Sat | Jul 4, 2026

Ethon Lowe | Why bad things happen to good people

Published:Thursday | August 20, 2020 | 12:19 AM
Ethon Lowe
Ethon Lowe

The headline on Monday, July 13, read: ‘Miracle baby killed in freak accident’. The grief-stricken mother, RB, was barely able to speak. “She is my only child. Dem (doctors) seh me couldn’t get pregnant and me beg God fi me baby. And she jus get tek back jus like that.” M, the miracle child, was one year old. She was hit down by an SUV on Saturday, July 11, in Denham Town, Kingston.

My Christian friend, trying to make sense of this unspeakable tragedy, voiced his opinion quoting from Job 1:21, “The Lord giveth and the Lord taketh, blessed be the name of the Lord.” I guess the Biblical writer meant life is a gift from God. He gives to us and He takes from us. We must accept with humility and faith what happens to us in life, both good and bad. Is little M now safely in the loving arms of God in Heaven? I found this explanation unsatisfactory, almost patronising. Should we let God off the hook so easily? Would this explanation be consoling for the distraught mother? I doubt it.
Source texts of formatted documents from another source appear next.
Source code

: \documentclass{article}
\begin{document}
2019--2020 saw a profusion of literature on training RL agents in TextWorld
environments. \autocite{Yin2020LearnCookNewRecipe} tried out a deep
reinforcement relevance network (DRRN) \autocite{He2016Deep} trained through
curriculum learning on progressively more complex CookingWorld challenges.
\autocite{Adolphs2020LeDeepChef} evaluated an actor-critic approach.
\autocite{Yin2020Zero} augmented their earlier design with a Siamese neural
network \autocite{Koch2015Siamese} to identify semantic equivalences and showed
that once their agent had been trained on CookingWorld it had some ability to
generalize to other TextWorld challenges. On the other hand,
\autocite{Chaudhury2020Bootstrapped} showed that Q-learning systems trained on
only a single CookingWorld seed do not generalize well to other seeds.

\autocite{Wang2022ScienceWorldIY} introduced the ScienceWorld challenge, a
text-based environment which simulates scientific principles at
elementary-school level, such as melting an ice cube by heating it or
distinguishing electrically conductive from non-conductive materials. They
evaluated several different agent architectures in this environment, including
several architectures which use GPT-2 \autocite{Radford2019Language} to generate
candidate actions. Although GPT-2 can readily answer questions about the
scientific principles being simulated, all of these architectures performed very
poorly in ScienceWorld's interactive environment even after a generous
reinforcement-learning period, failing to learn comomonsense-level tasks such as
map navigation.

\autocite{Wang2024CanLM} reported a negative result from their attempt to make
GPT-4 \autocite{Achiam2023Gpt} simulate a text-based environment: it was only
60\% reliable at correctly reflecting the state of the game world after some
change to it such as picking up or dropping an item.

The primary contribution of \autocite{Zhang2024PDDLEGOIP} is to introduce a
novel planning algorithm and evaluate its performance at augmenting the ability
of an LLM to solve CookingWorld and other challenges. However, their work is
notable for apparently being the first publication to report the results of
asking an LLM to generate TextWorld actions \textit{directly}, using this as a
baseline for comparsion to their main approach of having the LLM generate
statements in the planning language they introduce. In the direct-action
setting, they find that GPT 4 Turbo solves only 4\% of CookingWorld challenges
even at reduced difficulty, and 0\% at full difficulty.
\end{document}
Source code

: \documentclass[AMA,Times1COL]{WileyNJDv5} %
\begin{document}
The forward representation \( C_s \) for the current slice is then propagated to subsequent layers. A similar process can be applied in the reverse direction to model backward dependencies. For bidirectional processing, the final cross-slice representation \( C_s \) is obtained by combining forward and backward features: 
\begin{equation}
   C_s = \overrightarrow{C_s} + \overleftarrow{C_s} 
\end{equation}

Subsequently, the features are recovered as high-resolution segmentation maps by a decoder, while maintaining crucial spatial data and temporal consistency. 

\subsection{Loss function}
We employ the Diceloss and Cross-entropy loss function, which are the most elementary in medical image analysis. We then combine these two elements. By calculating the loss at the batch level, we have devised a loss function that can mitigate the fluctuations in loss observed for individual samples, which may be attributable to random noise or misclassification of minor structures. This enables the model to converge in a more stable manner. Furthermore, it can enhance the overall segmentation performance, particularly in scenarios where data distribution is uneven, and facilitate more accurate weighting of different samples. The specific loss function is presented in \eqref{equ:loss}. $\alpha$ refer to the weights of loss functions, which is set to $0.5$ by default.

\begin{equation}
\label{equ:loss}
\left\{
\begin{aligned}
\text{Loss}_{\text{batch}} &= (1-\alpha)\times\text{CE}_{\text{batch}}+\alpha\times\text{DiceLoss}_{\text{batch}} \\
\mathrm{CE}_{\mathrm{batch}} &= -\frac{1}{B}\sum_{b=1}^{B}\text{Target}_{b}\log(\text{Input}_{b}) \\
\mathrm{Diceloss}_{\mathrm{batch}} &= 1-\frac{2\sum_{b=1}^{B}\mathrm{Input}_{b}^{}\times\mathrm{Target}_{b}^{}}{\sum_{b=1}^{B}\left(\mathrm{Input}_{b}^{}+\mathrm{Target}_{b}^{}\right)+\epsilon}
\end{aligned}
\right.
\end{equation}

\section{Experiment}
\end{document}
God created us, or so we are told. He is described as loving and powerful, so why did He allow this innocent child to be killed. Was He either unable or unwilling to prevent this accident? Perhaps He is not all that loving or powerful. The Rabbi Harold Kushner, in his book When Bad Things Happen to Good People (which I read years ago), argues that God may not be all that powerful. He cannot keep us from suffering, but He can give us strength to deal with it. If I were a believer, this would be the view I would take.

WE ARE SINNERS

Why is there suffering? Because we are sinners. Adam and Eve’s transgression in eating the forbidden fruit of knowledge of good and evil (revealing their nakedness) was the mother and father of all sins. Now we have to contend with the mundane: lying, pride, adultery, use of drugs, and even premarital and non-procreative sex. This might justify human suffering, but why non-human suffering? Do puppies and pine trees suffer and die? Do animals and plants sin? Is it sin that causes rivers to overflow their banks and volcanoes to erupt and kill thousands? Is sin the cause of birth defects, childhood cancers and pandemics? I would invite any Christian to accompany me to the children’s ward of a hospital to see the suffering and then persist in the assertion that these children are so morally abandoned, having sinned, as to deserve what they are suffering.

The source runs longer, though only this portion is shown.